A Greek Coast Guard vessel arrives carrying migrants at the port of Mytilene, Greece, after a rescue operation in June 2015. Photo: Thanassis Stavrakis/AP

Border militarisation: an inefficient and harmful strategy

11 February, 2016

Militarisation of border control, such as the deployment of NATO ships to the Aegean sea, is the worst idea possible, considering that migrants are perfectly innocent and innocuous persons in their vast majority, and that “fighting the smugglers” is a red herring: as long as persons in need of mobility will not be provided with official mobility solutions, unofficial mobility solutions will be provided by opportunistic smuggling rings. The only way to actually eliminate smuggling is to take over their market by offering legal, safe and cheap mobility solutions, with all the identity and security checks that efficient visa procedures can provide.

The operationalization of such a military operation remains to be outlined. What will NATO do that Frontex didn’t do? When intercepting a migrant boat, what will the procedure be? Will they embark migrants on their navy ships as the Italians did in Mare Nostrum? If not, What? If they do, where will they disembark them? Turkey? Greece? To what authority will they transfer them? How will simple pushbacks be prevented? How will they treat the migrants on board? How will they identify protection needs?

And how much will all this cost? One can’t imagine that it will be cheaper than Frontex or Italian operations. Such amounts could be applied to so much more productive policies, such as integration projects in countries of destination and transit, which would benefit all concerned, included local populations.

And how will we know what NATO forces are doing? What civilian oversight mechanisms will be in place to ensure the protection of the rights of the migrants during the operation? Or is asking NATO to conduct such operations precisely a way to avoid the human rights oversight that EU and national legal frameworks have come to impose, and which would by definition not apply to NATO?

Syrians being refugee civilians fleeing a non-international armed conflict and several NATO countries being allied to various parties at war, will some parts of  international humanitarian law apply to this NATO operation?
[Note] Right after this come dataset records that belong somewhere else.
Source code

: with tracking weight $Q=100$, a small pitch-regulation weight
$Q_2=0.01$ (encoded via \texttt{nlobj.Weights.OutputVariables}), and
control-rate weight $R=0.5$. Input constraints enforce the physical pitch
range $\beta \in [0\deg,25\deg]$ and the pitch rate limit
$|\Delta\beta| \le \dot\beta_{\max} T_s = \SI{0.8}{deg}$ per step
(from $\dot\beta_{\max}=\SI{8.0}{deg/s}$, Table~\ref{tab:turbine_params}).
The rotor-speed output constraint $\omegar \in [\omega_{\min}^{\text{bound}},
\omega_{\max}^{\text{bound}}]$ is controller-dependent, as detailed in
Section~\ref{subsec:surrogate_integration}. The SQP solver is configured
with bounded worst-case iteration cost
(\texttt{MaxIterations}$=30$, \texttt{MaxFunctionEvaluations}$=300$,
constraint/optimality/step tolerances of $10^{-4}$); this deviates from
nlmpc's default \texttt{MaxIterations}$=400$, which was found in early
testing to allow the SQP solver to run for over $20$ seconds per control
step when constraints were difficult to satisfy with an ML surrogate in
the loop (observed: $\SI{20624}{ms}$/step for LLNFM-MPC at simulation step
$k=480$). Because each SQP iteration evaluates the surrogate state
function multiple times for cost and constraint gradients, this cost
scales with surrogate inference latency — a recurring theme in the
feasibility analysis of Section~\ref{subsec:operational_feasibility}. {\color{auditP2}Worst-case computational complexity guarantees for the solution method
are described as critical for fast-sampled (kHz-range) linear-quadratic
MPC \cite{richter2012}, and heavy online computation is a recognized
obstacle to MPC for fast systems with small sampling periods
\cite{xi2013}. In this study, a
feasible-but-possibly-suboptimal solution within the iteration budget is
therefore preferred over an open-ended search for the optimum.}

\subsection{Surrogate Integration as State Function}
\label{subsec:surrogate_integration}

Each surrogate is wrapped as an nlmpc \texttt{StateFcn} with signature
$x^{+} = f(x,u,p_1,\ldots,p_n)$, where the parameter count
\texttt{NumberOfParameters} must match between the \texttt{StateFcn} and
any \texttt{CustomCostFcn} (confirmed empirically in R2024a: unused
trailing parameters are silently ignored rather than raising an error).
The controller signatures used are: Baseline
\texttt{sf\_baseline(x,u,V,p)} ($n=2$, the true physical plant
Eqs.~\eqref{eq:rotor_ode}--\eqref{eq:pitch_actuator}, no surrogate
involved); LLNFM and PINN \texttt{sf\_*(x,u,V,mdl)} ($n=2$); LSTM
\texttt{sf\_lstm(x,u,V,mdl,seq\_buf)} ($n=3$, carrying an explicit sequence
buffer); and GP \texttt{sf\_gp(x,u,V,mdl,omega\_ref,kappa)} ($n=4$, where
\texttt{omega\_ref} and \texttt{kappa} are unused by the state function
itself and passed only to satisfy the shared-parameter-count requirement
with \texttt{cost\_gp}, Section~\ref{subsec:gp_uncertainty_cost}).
This useless escalation doesn’t bode well for migrants. It will push them further in the underground, into the hands of unscrupulous lenders, recruiters, smugglers, employers and landlords. Moreover, it will very probably be inefficient in the long run, as smugglers will find other ways, costlier in money, human rights violations and deaths. Unfortunately, making the life of migrants more miserable is probably part of the European deterrence strategy.